Likewise, spending automatically varies with economic variables in safety-net programs. Those activities lead to larger-than-expected deficits when the economy is weak. That risk is passed on to both beneficiaries of government programs and taxpayers for whom, as investors, it would have a cost.

The measures required under current law are governed by the Federal Credit Reform Act of 1990 (FCRA). Under FCRA, federal government agencies estimate the budgetary costs of loans and loan guarantees by discounting projected future cash flows to the present with Treasury rates. That present-value, or accrual, approach recognizes costs at the time that loans are made instead of when cash flows occur-as is done in budgeting for most other activities. Accrual measures succinctly convey whether policy changes are expected to increase or decrease the deficit over the long term. That approach facilitates comparisons of the net cost of programs with cash flows that differ in timing and potentially improves lawmakers' opportunity to control long-term costs when commitments are initially made. Agencies project future cash flows as averages of their possible values, weighting different outcomes by their probability.

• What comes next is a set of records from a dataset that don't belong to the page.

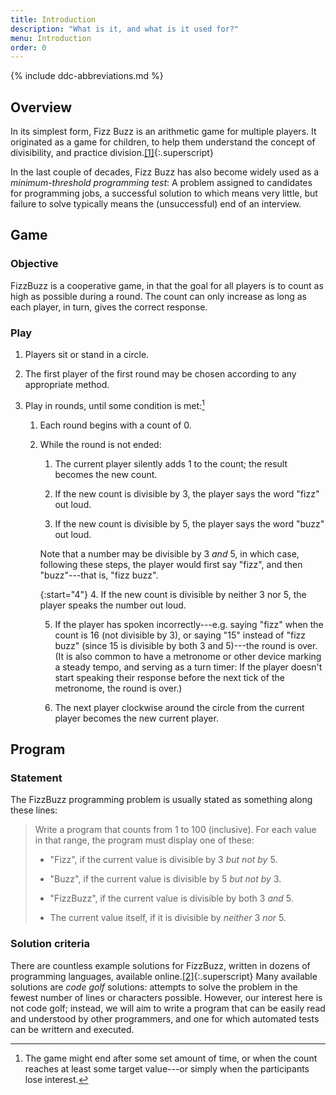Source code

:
 ```yaml
---
title: Introduction
description: "What is it, and what is it used for?"
menu: Introduction
order: 0
---
```


{% include ddc-abbreviations.md %}

## Overview

In its simplest form, Fizz Buzz is an arithmetic game for multiple players. It originated as a game for children, to help them understand the concept of divisibility, and practice division.[\[1\]](resources.md#fizz-buzz-wikipedia){:.superscript}

In the last couple of decades, Fizz Buzz has also become widely used as a _minimum-threshold programming test_: A problem assigned to candidates for programming jobs, a successful solution to which means very little, but failure to solve typically means the (unsuccessful) end of an interview.

## Game

### Objective

FizzBuzz is a cooperative game, in that the goal for all players is to count as high as possible during a round. The count can only increase as long as each player, in turn, gives the correct response.

### Play

1. Players sit or stand in a circle.

2. The first player of the first round may be chosen according to any appropriate method.

3. Play in rounds, until some condition is met:[^ending-condition]

    1. Each round begins with a count of 0. 
    
    2. While the round is not ended:
    
        1. The current player silently adds 1 to the count; the result becomes the new count.
        
        2. If the new count is divisible by 3, the player says the word "fizz" out loud.
        
        3. If the new count is divisible by 5, the player says the word "buzz" out loud.
        
        Note that a number may be divisible by 3 _and_ 5, in which case, following these steps, the player would first say "fizz", and then "buzz"---that is, "fizz buzz".
        
        {:start="4"}
        4. If the new count is divisible by neither 3 nor 5, the player speaks the number out loud.
        
        5. If the player has spoken incorrectly---e.g. saying "fizz" when the count is 16 (not divisible by 3), or saying "15" instead of "fizz buzz" (since 15 is divisible by both 3 and 5)---the round is over. (It is also common to have a metronome or other device marking a steady tempo, and serving as a turn timer: If the player doesn't start speaking their response before the next tick of the metronome, the round is over.) 
        
        6. The next player clockwise around the circle from the current player becomes the new current player.

[^ending-condition]: The game might end after some set amount of time, or when the count reaches at least some target value---or simply when the participants lose interest.

## Program

### Statement

The FizzBuzz programming problem is usually stated as something along these lines:

> Write a program that counts from 1 to 100 (inclusive). For each value in that range, the program must display one of these:
>
> * "Fizz", if the current value is divisible by 3 _but not by_ 5.
>
> * "Buzz", if the current value is divisible by 5 _but not by_ 3.
>
> * "FizzBuzz", if the current value is divisible by both 3 _and_ 5.
> 
> * The current value itself, if it is divisible by _neither_ 3 _nor_ 5.

### Solution criteria

There are countless example solutions for FizzBuzz, written in dozens of programming languages, available online.[\[2\]](resources.md#fizz-buzz-rosetta){:.superscript} Many available solutions are _code golf_ solutions: attempts to solve the problem in the fewest number of lines or characters possible. However, our interest here is not code golf; instead, we will aim to write a program that can be easily read and understood by other programmers, and one for which automated tests can be writtern and executed.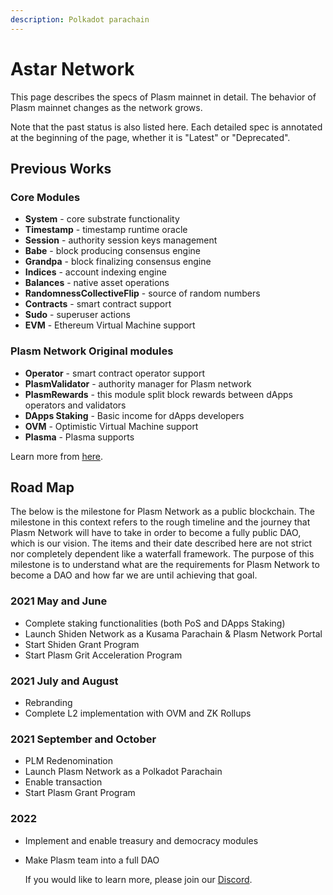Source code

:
 ```yaml
---
description: Polkadot parachain
---
```


# Astar Network

This page describes the specs of Plasm mainnet in detail. The behavior of Plasm mainnet changes as the network grows.

Note that the past status is also listed here. Each detailed spec is annotated at the beginning of the page, whether it is "Latest" or "Deprecated".

## Previous Works

### Core Modules

* **System** - core substrate functionality
* **Timestamp** - timestamp runtime oracle
* **Session** - authority session keys management
* **Babe** - block producing consensus engine
* **Grandpa** - block finalizing consensus engine
* **Indices** - account indexing engine
* **Balances** - native asset operations
* **RandomnessCollectiveFlip** - source of random numbers
* **Contracts** - smart contract support
* **Sudo** - superuser actions
* **EVM**  - Ethereum Virtual Machine support

### Plasm Network Original modules

* **Operator** - smart contract operator support
* **PlasmValidator** - authority manager for Plasm network
* **PlasmRewards** - this module split block rewards between dApps operators and validators
* **DApps Staking** - Basic income for dApps developers
* **OVM** - Optimistic Virtual Machine support
* **Plasma** - Plasma supports

Learn more from [here](https://github.com/PlasmNetwork/Plasm/blob/dusty/bin/node/runtime/Cargo.toml).

## Road Map

The below is the milestone for Plasm Network as a public blockchain. The milestone in this context refers to the rough timeline and the journey that Plasm Network will have to take in order to become a fully public DAO, which is our vision. The items and their date described here are not strict nor completely dependent like a waterfall framework. The purpose of this milestone is to understand what are the requirements for Plasm Network to become a DAO and how far we are until achieving that goal.

### 2021 May and June

* Complete staking functionalities \(both PoS and DApps Staking\)
* Launch Shiden Network as a Kusama Parachain & Plasm Network Portal 
* Start Shiden Grant Program
* Start Plasm Grit Acceleration Program

### 2021 July and August

* Rebranding  
* Complete L2 implementation with OVM and ZK Rollups

### 2021 September and October

* PLM Redenomination
* Launch Plasm Network as a Polkadot Parachain
* Enable transaction
* Start Plasm Grant Program

### 2022

* Implement and enable treasury and democracy modules
* Make Plasm team into a full DAO

  If you would like to learn more,  please join our [Discord](https://discord.gg/Z3nC9U4).

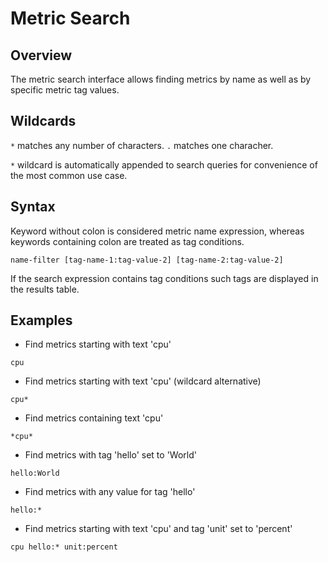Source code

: # Metric Search

## Overview

The metric search interface allows finding metrics by name as well as by specific metric tag values.

## Wildcards

`*` matches any number of characters.
`.` matches one characher.

`*` wildcard is automatically appended to search queries for convenience of the most common use case.

## Syntax

Keyword without colon is considered metric name expression, whereas keywords containing colon are treated as tag conditions.

```ls
name-filter [tag-name-1:tag-value-2] [tag-name-2:tag-value-2]
```

If the search expression contains tag conditions such tags are displayed in the results table.

## Examples

* Find metrics starting with text 'cpu'

```ls
cpu
```

* Find metrics starting with text 'cpu' (wildcard alternative)

```ls
cpu*
```

* Find metrics containing text 'cpu'

```ls
*cpu*
```

* Find metrics with tag 'hello' set to 'World'


```ls
hello:World
```

* Find metrics with any value for tag 'hello'


```ls
hello:*
```

* Find metrics starting with text 'cpu' and tag 'unit' set to 'percent'


```ls
cpu hello:* unit:percent
```
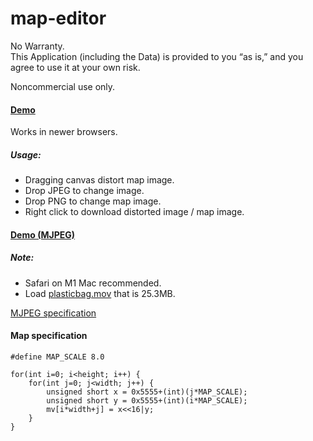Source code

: # map-editor

No Warranty.    
This Application (including the Data) is provided to you “as is,” and you agree to use it at your own risk.

Noncommercial use only.

#### [Demo](https://mizt.github.io/map-editor/)

Works in newer browsers.

##### Usage:
* Dragging  canvas distort map image.
* Drop JPEG to change image.
* Drop PNG to change map image.
* Right click to download distorted image / map image.

#### [Demo (MJPEG)](https://mizt.github.io/map-editor/?mode=MJPEG)
##### Note: 
* Safari on M1 Mac recommended.
* Load [plasticbag.mov](https://github.com/mizt/map-editor/blob/main/docs/plasticbag.mov) that is 25.3MB.

[MJPEG specification](https://mizt.github.io/map-editor/specifications/?id=MJPEG)

#### Map specification

```
#define MAP_SCALE 8.0
```

```
for(int i=0; i<height; i++) {
	for(int j=0; j<width; j++) {
		unsigned short x = 0x5555+(int)(j*MAP_SCALE);
		unsigned short y = 0x5555+(int)(i*MAP_SCALE);
		mv[i*width+j] = x<<16|y;
	}
}
```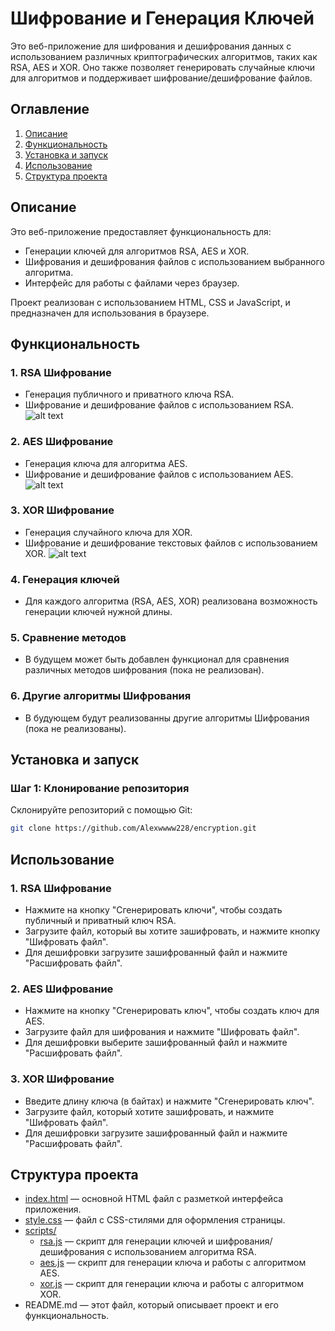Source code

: # Шифрование и Генерация Ключей

Это веб-приложение для шифрования и дешифрования данных с использованием различных криптографических алгоритмов, таких как RSA, AES и XOR. Оно также позволяет генерировать случайные ключи для алгоритмов и поддерживает шифрование/дешифрование файлов.

## Оглавление
1. [Описание](#Описание)
2. [Функциональность](#Функциональность)
3. [Установка и запуск](#Установка-и-запуск)
4. [Использование](#Использование)
5. [Структура проекта](#Структура-проекта)

## Описание

Это веб-приложение предоставляет функциональность для:
- Генерации ключей для алгоритмов RSA, AES и XOR.
- Шифрования и дешифрования файлов с использованием выбранного алгоритма.
- Интерфейс для работы с файлами через браузер.

Проект реализован с использованием HTML, CSS и JavaScript, и предназначен для использования в браузере.

## Функциональность

### 1. **RSA Шифрование**
- Генерация публичного и приватного ключа RSA.
- Шифрование и дешифрование файлов с использованием RSA.
![alt text](RSA.png)

### 2. **AES Шифрование**
- Генерация ключа для алгоритма AES.
- Шифрование и дешифрование файлов с использованием AES.
![alt text](AES.png)

### 3. **XOR Шифрование**
- Генерация случайного ключа для XOR.
- Шифрование и дешифрование текстовых файлов с использованием XOR.
![alt text](XOR.png)

### 4. **Генерация ключей**
- Для каждого алгоритма (RSA, AES, XOR) реализована возможность генерации ключей нужной длины.
  
### 5. **Сравнение методов**
- В будущем может быть добавлен функционал для сравнения различных методов шифрования (пока не реализован).

### 6. **Другие алгоритмы Шифрования**
- В будующем будут реализованны другие алгоритмы Шифрования (пока не реализованы).

## Установка и запуск

### Шаг 1: Клонирование репозитория

Склонируйте репозиторий с помощью Git:

```bash
git clone https://github.com/Alexwwww228/encryption.git
```

## Использование

### 1. **RSA Шифрование**
- Нажмите на кнопку "Сгенерировать ключи", чтобы создать публичный и приватный ключ RSA.
- Загрузите файл, который вы хотите зашифровать, и нажмите кнопку "Шифровать файл".
- Для дешифровки загрузите зашифрованный файл и нажмите "Расшифровать файл".

### 2. **AES Шифрование**
- Нажмите на кнопку "Сгенерировать ключ", чтобы создать ключ для AES.
- Загрузите файл для шифрования и нажмите "Шифровать файл".
- Для дешифровки выберите зашифрованный файл и нажмите "Расшифровать файл".

### 3. **XOR Шифрование**
- Введите длину ключа (в байтах) и нажмите "Сгенерировать ключ".
- Загрузите файл, который хотите зашифровать, и нажмите "Шифровать файл".
- Для дешифровки загрузите зашифрованный файл и нажмите "Расшифровать файл".

## Структура проекта

- [index.html](https://pages.github.com/) — основной HTML файл с разметкой интерфейса приложения.
- [style.css](https://pages.github.com/) — файл с CSS-стилями для оформления страницы.
- [scripts/](https://pages.github.com/)
    - [rsa.js](https://pages.github.com/) — скрипт для генерации ключей и шифрования/дешифрования с использованием алгоритма RSA.
    - [aes.js](https://pages.github.com/) — скрипт для генерации ключа и работы с алгоритмом AES.
    - [xor.js](https://pages.github.com/) — скрипт для генерации ключа и работы с алгоритмом XOR.
- README.md — этот файл, который описывает проект и его функциональность.
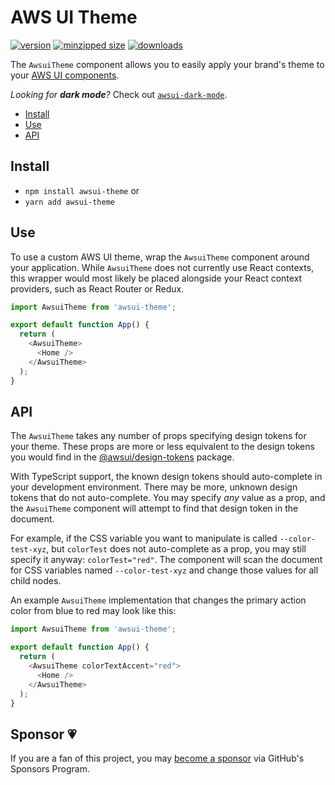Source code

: # AWS UI Theme

[![version](https://img.shields.io/npm/v/awsui-theme.svg)](https://www.npmjs.com/package/awsui-theme)
[![minzipped size](https://img.shields.io/bundlephobia/minzip/awsui-theme.svg)](https://www.npmjs.com/package/awsui-theme)
[![downloads](https://img.shields.io/npm/dt/awsui-theme.svg)](https://www.npmjs.com/package/awsui-theme)

The `AwsuiTheme` component allows you to easily apply your brand's theme to your
[AWS UI components](https://www.npmjs.com/package/@awsui/components-react).

_Looking for **dark mode**?_ Check out
[`awsui-dark-mode`](https://www.npmjs.com/package/awsui-dark-mode).

- [Install](#install)
- [Use](#use)
- [API](#api)

## Install

- `npm install awsui-theme` or
- `yarn add awsui-theme`

## Use

To use a custom AWS UI theme, wrap the `AwsuiTheme` component around your
application. While `AwsuiTheme` does not currently use React contexts, this
wrapper would most likely be placed alongside your React context providers, such
as React Router or Redux.

```javascript
import AwsuiTheme from 'awsui-theme';

export default function App() {
  return (
    <AwsuiTheme>
      <Home />
    </AwsuiTheme>
  );
}
```

## API

The `AwsuiTheme` takes any number of props specifying design tokens for your
theme. These props are more or less equivalent to the design tokens you would
find in the
[@awsui/design-tokens](https://www.npmjs.com/package/@awsui/design-tokens)
package.

With TypeScript support, the known design tokens should auto-complete in your
development environment. There may be more, unknown design tokens that do not
auto-complete. You may specify _any_ value as a prop, and the `AwsuiTheme`
component will attempt to find that design token in the document.

For example, if the CSS variable you want to manipulate is called
`--color-test-xyz`, but `colorTest` does not auto-complete as a prop, you may
still specify it anyway: `colorTest="red"`. The component will scan the document
for CSS variables named `--color-test-xyz` and change those values for all
child nodes.

An example `AwsuiTheme` implementation that changes the primary action color
from blue to red may look like this:

```javascript
import AwsuiTheme from 'awsui-theme';

export default function App() {
  return (
    <AwsuiTheme colorTextAccent="red">
      <Home />
    </AwsuiTheme>
  );
}
```

## Sponsor 💗

If you are a fan of this project, you may
[become a sponsor](https://github.com/sponsors/CharlesStover) via GitHub's
Sponsors Program.
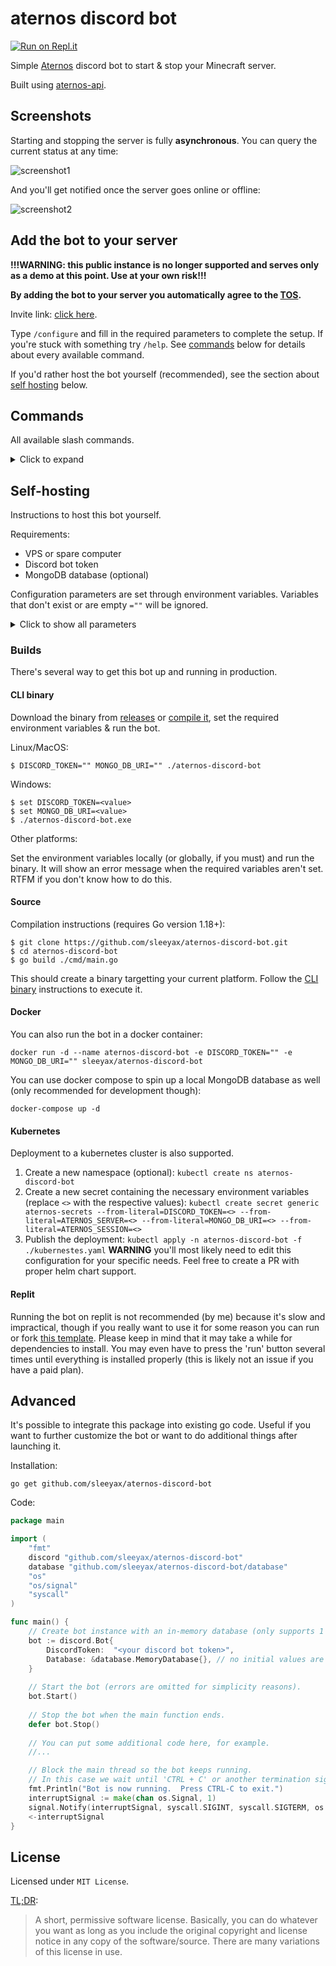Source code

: # aternos discord bot
[![Run on Repl.it](https://repl.it/badge/github/sleeyax/aternos-discord-bot)](https://repl.it/github/sleeyax/aternos-discord-bot)

Simple [Aternos](https://aternos.org/) discord bot to start & stop your Minecraft server.

Built using [aternos-api](https://github.com/sleeyax/aternos-api).

## Screenshots
Starting and stopping the server is fully **asynchronous**. You can query the current status at any time:

![screenshot1](./docs/img/screenshot1.png)

And you'll get notified once the server goes online or offline:

![screenshot2](./docs/img/screenshot2.png)

## Add the bot to your server
**!!!WARNING: this public instance is no longer supported and serves only as a demo at this point. Use at your own risk!!!**

**By adding the bot to your server you automatically agree to the [TOS](TOS.md).**

Invite link: [click here](https://discord.com/api/oauth2/authorize?client_id=923372854874112000&permissions=0&scope=bot%20applications.commands).

Type `/configure` and fill in the required parameters to complete the setup.
If you're stuck with something try `/help`.
See [commands](#commands) below for details about every available command.

If you'd rather host the bot yourself (recommended), see the section about [self hosting](#self-hosting) below.

## Commands
All available slash commands.

<details>
  <summary>Click to expand</summary>

### configure
Save configuration settings for your discord server.

Parameters:

**server**

Copy and paste your `ATERNOS_SERVER` cookie here.

**session**

Copy and paste your `ATERNOS_SESSION` cookie here.

<details>
  <summary>Where are my cookies?</summary>

1. Go to your  [aternos server page](https://aternos.org/server/).
2. Make sure you're logged in and hit `CTRL + SHIFT + I` on your keyboard.
3. Then click on the tab `Storage` (Firefox) or `Application` (Chrome) to see the cookies and copy their values.
</details>

### start
Starts your minecraft server asynchronously and notifies you when it's online. Use the other commands to query the current status.

### stop
Stops your minecraft server asynchronously and notifies you when it's offline. Use the other commands to query the current status.

### help
Returns helpful resources in case you're stuck with something.

### info
Returns detailed information about your minecraft server and its status.

### status
Returns your minecraft server status. Unlike [info](#info), this only returns a short one-line status message. 

### players
Returns a list of active players.

### ping
Checks if the discord bot is still alive. It should reply with `Pong!`.

</details>

## Self-hosting
Instructions to host this bot yourself.

Requirements: 
- VPS or spare computer
- Discord bot token
- MongoDB database (optional)

Configuration parameters are set through environment variables.
Variables that don't exist or are empty `=""` will be ignored.

<details>
 <summary>Click to show all parameters</summary>

`DISCORD_TOKEN`

Create a new discord app [here](https://discord.com/developers/applications/), add a bot to the application and copy and paste the token into this environment variable.

`MONGO_DB_URI`

Mongodb [connection string](https://www.mongodb.com/docs/manual/reference/connection-string/). Create a database named `aternos-discord-bot`.
This is only required if you want to serve multiple discord servers.

`ATERNOS_SESSION`

Copy and paste your `ATERNOS_SESSION` cookie here. This is only required if you don't want to use MongoDB. Credentials are stored in memory.

`ATERNOS_SERVER`

Copy and paste your `ATERNOS_SERVER` cookie here. This is only required if you don't want to use MongoDB. Credentials are stored in memory.

`PROXY`

HTTP(S) proxy to use for all outgoing connections. This should preferably be a stable rotating proxy when applied in production.

</details>

### Builds
There's several way to get this bot up and running in production.

#### CLI binary
Download the binary from [releases](https://github.com/sleeyax/aternos-discord-bot/releases) or [compile it](#source), set the required environment variables & run the bot.

Linux/MacOS:
```
$ DISCORD_TOKEN="" MONGO_DB_URI="" ./aternos-discord-bot
``` 

Windows:
```
$ set DISCORD_TOKEN=<value>
$ set MONGO_DB_URI=<value>
$ ./aternos-discord-bot.exe
```

Other platforms:

Set the environment variables locally (or globally, if you must) and run the binary. It will show an error message when the required variables aren't set. RTFM if you don't know how to do this.

#### Source
Compilation instructions (requires Go version 1.18+):
```
$ git clone https://github.com/sleeyax/aternos-discord-bot.git
$ cd aternos-discord-bot
$ go build ./cmd/main.go
```

This should create a binary targetting your current platform. Follow the [CLI binary](#cli-binary) instructions to execute it.

#### Docker
You can also run the bot in a docker container:

`docker run -d --name aternos-discord-bot -e DISCORD_TOKEN="" -e MONGO_DB_URI="" sleeyax/aternos-discord-bot`

You can use docker compose to spin up a local MongoDB database as well (only recommended for development though):

`docker-compose up -d`

#### Kubernetes
Deployment to a kubernetes cluster is also supported. 

1. Create a new namespace (optional): `kubectl create ns aternos-discord-bot`
2. Create a new secret containing the necessary environment variables (replace `<>` with the respective values): `kubectl create secret generic aternos-secrets --from-literal=DISCORD_TOKEN=<> --from-literal=ATERNOS_SERVER=<> --from-literal=MONGO_DB_URI=<> --from-literal=ATERNOS_SESSION=<>`
3. Publish the deployment: `kubectl apply -n aternos-discord-bot -f ./kubernestes.yaml` **WARNING** you'll most likely need to edit this configuration for your specific needs. Feel free to create a PR with proper helm chart support.

#### Replit
Running the bot on replit is not recommended (by me) because it's slow and impractical, though if you really want to use it for some reason you can run or fork [this template](https://repl.it/github/sleeyax/aternos-discord-bot).
Please keep in mind that it may take a while for dependencies to install. 
You may even have to press the 'run' button several times until everything is installed properly (this is likely not an issue if you have a paid plan).

## Advanced
It's possible to integrate this package into existing go code. 
Useful if you want to further customize the bot or want to do additional things after launching it. 

Installation:

`go get github.com/sleeyax/aternos-discord-bot`

Code:
```go
package main

import (
	"fmt"
	discord "github.com/sleeyax/aternos-discord-bot"
	database "github.com/sleeyax/aternos-discord-bot/database"
	"os"
	"os/signal"
	"syscall"
)

func main() {
	// Create bot instance with an in-memory database (only supports 1 discord server).
	bot := discord.Bot{
		DiscordToken:  "<your discord bot token>",
		Database: &database.MemoryDatabase{}, // no initial values are provided, so they must be set with `/configure` later on
	}
	
	// Start the bot (errors are omitted for simplicity reasons).
	bot.Start()
	
	// Stop the bot when the main function ends.
	defer bot.Stop()
	
	// You can put some additional code here, for example. 
	//...

	// Block the main thread so the bot keeps running.
	// In this case we wait until 'CTRL + C' or another termination signal is received.
	fmt.Println("Bot is now running.  Press CTRL-C to exit.")
	interruptSignal := make(chan os.Signal, 1)
	signal.Notify(interruptSignal, syscall.SIGINT, syscall.SIGTERM, os.Interrupt, os.Kill)
	<-interruptSignal
}
```

## License
Licensed under `MIT License`.

[TL;DR](https://tldrlegal.com/license/mit-license):
> A short, permissive software license.
> Basically, you can do whatever you want as long as you include the original copyright and license notice in any copy of the software/source.
> There are many variations of this license in use.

Fair-value budgeting, by contrast, measures the costs of loans and loan guarantees more fully by using market prices-and could be used for other activities as well. Fair-value estimates include market risk, the cost associated with assets' tendency to perform well in good economic times and poorly otherwise. Fair-value estimates reflect people's tendency to place greater weight on scenarios in which the economy is underperforming.1

Some analysts have raised both conceptual and practical concerns with using fair value in budgeting. Separate publications address conceptual concerns.2 This working paper answers the following questions:

  1. See Congressional Budget Office, Measuring the Cost of Government Activities That Involve Financial Risk (March 2021),www.cbo.gov/publication/56778.
  2. See Michael Falkenheim, Fair-Value Cost Estimation and Government Cash Flows, Working Paper 2021-05(Congressional Budget Office, April 2021),www.cbo.gov/publication/57062, and Governmental Risk Taking Under Market Imperfections, Working Paper 2021-07(Congressional Budget Office, June 2021),www.cbo.gov/publication/57255.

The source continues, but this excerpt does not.